Jusqu'à l'âge de vingt-cinq ans, John Berger ne se considérait comme rien d'autre qu'un peintre. Il était entré aux Beaux-Arts de Londres en 1946, à vingt ans. Il s'est ensuite vu bombarder, dès ses débuts de journaliste, chef de file de la critique d'art marxiste. Son livre Voir le voir (Ways of seeing), à la fois essai et série documentaire pour la BBC, l'a rendu célèbre. Il reste la bible de bien des graphistes et théoriciens de l'image. Mais l'homme continue d'être à l'affût de toutes les mutations qui se produisent à la surface du globe. Il a beaucoup écrit sur l'exil, les migrations, les déplacements de population, qu'il a perçus très tôt comme un phénomène essentiel du XXe siècle, et sur leurs implications philosophiques. Lauréat du Booker Prize, il utilise la moitié de la somme reçue pour réaliser, en collaboration avec le photographe suisse Jean Mohr, un livre sur les travailleurs immigrés en Europe : Le Septième homme, qui paraît en 1976 chez Maspero.
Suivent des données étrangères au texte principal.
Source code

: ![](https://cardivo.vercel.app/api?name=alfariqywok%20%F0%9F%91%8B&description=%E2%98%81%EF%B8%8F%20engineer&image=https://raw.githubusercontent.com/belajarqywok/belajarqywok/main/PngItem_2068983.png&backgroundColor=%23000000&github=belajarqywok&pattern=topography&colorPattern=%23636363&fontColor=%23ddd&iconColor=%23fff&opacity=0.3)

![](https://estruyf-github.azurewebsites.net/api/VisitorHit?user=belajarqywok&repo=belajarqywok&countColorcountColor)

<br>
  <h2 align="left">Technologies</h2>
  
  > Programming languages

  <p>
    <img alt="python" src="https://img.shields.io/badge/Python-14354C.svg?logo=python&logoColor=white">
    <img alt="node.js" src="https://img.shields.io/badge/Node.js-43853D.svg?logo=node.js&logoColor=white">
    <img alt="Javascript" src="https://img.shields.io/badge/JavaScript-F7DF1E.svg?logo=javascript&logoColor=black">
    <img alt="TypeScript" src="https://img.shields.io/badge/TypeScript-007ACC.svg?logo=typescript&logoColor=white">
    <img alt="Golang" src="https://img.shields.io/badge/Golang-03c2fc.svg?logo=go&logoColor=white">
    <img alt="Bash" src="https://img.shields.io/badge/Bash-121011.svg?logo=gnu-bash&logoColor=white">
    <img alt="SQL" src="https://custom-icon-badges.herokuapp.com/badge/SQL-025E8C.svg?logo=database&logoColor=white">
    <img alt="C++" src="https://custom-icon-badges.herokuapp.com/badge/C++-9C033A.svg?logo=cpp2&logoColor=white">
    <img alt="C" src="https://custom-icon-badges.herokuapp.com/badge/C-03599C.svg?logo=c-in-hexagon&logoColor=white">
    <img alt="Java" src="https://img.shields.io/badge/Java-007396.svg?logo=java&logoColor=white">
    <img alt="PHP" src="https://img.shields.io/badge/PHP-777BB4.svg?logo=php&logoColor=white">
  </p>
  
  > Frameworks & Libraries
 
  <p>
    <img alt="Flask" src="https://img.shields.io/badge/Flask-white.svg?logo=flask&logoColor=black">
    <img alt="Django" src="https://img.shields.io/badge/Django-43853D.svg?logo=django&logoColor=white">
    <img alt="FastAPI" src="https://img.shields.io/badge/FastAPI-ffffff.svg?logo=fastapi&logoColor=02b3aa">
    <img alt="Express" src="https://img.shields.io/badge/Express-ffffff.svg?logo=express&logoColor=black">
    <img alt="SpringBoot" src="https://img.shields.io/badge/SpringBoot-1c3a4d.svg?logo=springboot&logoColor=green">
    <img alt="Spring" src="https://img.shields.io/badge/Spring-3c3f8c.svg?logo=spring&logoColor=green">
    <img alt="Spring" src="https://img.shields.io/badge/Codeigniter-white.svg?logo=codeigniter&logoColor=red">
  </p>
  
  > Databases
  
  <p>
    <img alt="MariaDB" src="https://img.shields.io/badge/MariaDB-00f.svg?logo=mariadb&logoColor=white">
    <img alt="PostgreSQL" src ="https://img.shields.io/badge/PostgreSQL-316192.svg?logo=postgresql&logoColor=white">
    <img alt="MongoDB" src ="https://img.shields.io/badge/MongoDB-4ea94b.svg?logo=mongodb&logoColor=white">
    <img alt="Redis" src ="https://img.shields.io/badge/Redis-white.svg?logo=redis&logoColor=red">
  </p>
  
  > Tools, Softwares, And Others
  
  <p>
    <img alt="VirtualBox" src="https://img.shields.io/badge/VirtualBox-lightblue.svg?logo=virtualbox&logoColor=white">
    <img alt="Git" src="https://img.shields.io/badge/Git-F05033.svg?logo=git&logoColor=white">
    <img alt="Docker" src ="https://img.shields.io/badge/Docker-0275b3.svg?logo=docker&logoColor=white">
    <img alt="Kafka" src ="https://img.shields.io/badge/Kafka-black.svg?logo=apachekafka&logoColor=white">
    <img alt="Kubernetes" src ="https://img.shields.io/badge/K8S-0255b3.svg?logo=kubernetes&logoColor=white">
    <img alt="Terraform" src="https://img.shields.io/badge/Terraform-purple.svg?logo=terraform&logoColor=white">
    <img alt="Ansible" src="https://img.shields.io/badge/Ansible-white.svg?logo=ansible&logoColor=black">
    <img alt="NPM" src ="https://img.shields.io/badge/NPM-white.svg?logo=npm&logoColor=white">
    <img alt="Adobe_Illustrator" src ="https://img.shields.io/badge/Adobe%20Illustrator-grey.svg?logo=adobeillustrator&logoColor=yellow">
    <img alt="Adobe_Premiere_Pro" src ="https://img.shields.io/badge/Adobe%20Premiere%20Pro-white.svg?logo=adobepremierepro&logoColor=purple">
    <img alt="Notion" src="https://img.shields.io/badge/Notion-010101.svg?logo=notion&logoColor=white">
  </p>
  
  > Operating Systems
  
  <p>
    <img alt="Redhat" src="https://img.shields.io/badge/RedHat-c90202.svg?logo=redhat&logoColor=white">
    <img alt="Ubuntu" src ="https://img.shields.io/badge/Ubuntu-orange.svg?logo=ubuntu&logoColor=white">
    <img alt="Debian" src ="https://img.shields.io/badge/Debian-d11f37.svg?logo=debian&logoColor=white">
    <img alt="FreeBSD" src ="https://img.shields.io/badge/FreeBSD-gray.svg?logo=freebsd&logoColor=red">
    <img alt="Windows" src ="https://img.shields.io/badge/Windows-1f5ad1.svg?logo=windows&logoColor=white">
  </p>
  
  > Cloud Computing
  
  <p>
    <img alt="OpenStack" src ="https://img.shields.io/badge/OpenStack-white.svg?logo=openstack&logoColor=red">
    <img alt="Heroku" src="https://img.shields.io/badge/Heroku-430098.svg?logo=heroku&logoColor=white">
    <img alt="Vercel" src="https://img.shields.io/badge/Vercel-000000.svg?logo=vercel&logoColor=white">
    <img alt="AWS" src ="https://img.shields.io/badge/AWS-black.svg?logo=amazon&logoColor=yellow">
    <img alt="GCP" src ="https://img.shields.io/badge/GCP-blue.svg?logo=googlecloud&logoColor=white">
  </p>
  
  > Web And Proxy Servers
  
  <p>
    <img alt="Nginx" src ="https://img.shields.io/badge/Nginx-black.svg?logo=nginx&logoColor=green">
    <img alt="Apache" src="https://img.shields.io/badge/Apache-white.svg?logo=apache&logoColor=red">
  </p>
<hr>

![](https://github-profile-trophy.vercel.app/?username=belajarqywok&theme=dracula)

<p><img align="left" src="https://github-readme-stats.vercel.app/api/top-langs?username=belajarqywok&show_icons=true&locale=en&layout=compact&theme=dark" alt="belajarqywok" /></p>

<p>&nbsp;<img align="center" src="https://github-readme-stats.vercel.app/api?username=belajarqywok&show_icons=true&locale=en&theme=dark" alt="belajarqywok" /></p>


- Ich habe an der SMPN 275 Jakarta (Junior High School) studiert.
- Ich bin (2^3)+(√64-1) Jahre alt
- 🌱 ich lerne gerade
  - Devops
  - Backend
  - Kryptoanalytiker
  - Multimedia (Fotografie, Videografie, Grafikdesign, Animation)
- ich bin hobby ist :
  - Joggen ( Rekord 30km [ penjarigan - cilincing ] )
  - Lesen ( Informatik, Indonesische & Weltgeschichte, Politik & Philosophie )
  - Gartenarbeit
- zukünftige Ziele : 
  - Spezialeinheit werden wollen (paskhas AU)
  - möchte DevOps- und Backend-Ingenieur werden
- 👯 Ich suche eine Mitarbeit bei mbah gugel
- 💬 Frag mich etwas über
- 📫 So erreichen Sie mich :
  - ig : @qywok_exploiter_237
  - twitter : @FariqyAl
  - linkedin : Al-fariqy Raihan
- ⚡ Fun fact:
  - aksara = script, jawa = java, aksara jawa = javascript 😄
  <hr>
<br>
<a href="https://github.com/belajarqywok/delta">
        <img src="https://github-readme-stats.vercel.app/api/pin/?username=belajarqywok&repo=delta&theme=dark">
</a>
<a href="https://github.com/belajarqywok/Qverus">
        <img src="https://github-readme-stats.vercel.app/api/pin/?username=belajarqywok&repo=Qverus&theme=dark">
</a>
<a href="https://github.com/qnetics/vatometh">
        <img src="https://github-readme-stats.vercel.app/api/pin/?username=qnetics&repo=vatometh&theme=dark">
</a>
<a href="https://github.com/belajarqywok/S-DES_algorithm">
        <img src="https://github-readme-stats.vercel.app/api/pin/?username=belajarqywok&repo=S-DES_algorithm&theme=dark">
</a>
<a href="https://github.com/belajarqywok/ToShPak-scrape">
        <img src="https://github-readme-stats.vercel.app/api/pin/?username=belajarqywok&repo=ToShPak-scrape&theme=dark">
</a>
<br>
L'autre moitié de son prix, il l'offre aux Black Panthers, ce qui fait scandale... Il écrit aussi des scénarios de cinéma en collaboration avec le réalisateur suisse Alain Tanner : La Salamandre, Jonas qui aura 25 ans en l'an 2000... Puis il s'installe dans un petit village de Haute-Savoie, où il vit encore aujourd'hui : «Je voulais apprendre un certain nombre de choses sur la vie rurale dont j'étais ignorant. J'y suis allé sans aucune illusion : je savais que c'était un univers très dur.» Pendant quinze ans, il en sort à peine. Il écrit une trilogie de fiction sur le déclin du monde paysan.
Jean Mohr est né à Genève le 13 septembre 1925. Ses parents étaient d'origine allemande - la famille a obtenu la nationalité suisse en 1939. Son père exerça la profession de traducteur durant 20 ans au Bureau International du Travail, puis au Comité International de la Croix-Rouge. Dans cette famille de six enfants, Jean est le troisième. Il fait ses études à Genève et termine par une licence ès sciences commerciales. Après un bref passage dans la publicité, il quitte l'Europe pour le Moyen-Orient où il travaille pour le compte du CICR. Sa tâche : gérer le problème des réfugiés palestiniens dans les différents camps de la région. Après deux ans, c'est le retour en Europe. Il se rend à Paris pour réaliser un vieux rêve, devenir artiste dans le domaine des beaux-arts. Mais au bout d'un an, il renonce à la vie de bohème et opte pour la photographie. Il a alors trente ans et apprend les rudiments du métier en se lançant dans la photographie de presse. Ses photos sont publiées, tout d'abord localement, puis dans des magazines suisses et étrangers. Parallèlement il collabore activement avec des institutions internationales, ce qui l'amène à un grand nombre de voyages aux quatre coins du monde. Pour tenter d'échapper à l'aspect précaire des publications dans la presse, il se recentre sur la réalisation de livres, notamment avec l'écrivain John Berger.
En 1956, il se marie avec Simone Turrettini, licenciée ès sciences, qui deviendra par la suite réalisatrice à la TV Romande. Ils ont eu deux fils. L'aîné, Michel, enseigne le bouddhisme zen à l'Université Hanazono, à Kyoto. Le second, Patrick, a choisi le théâtre pour s'exprimer, en qualité de comédien et metteur en scène.
Aujourd'hui encore, Jean Mohr exerce toujours le métier de photographe, avec la même passion.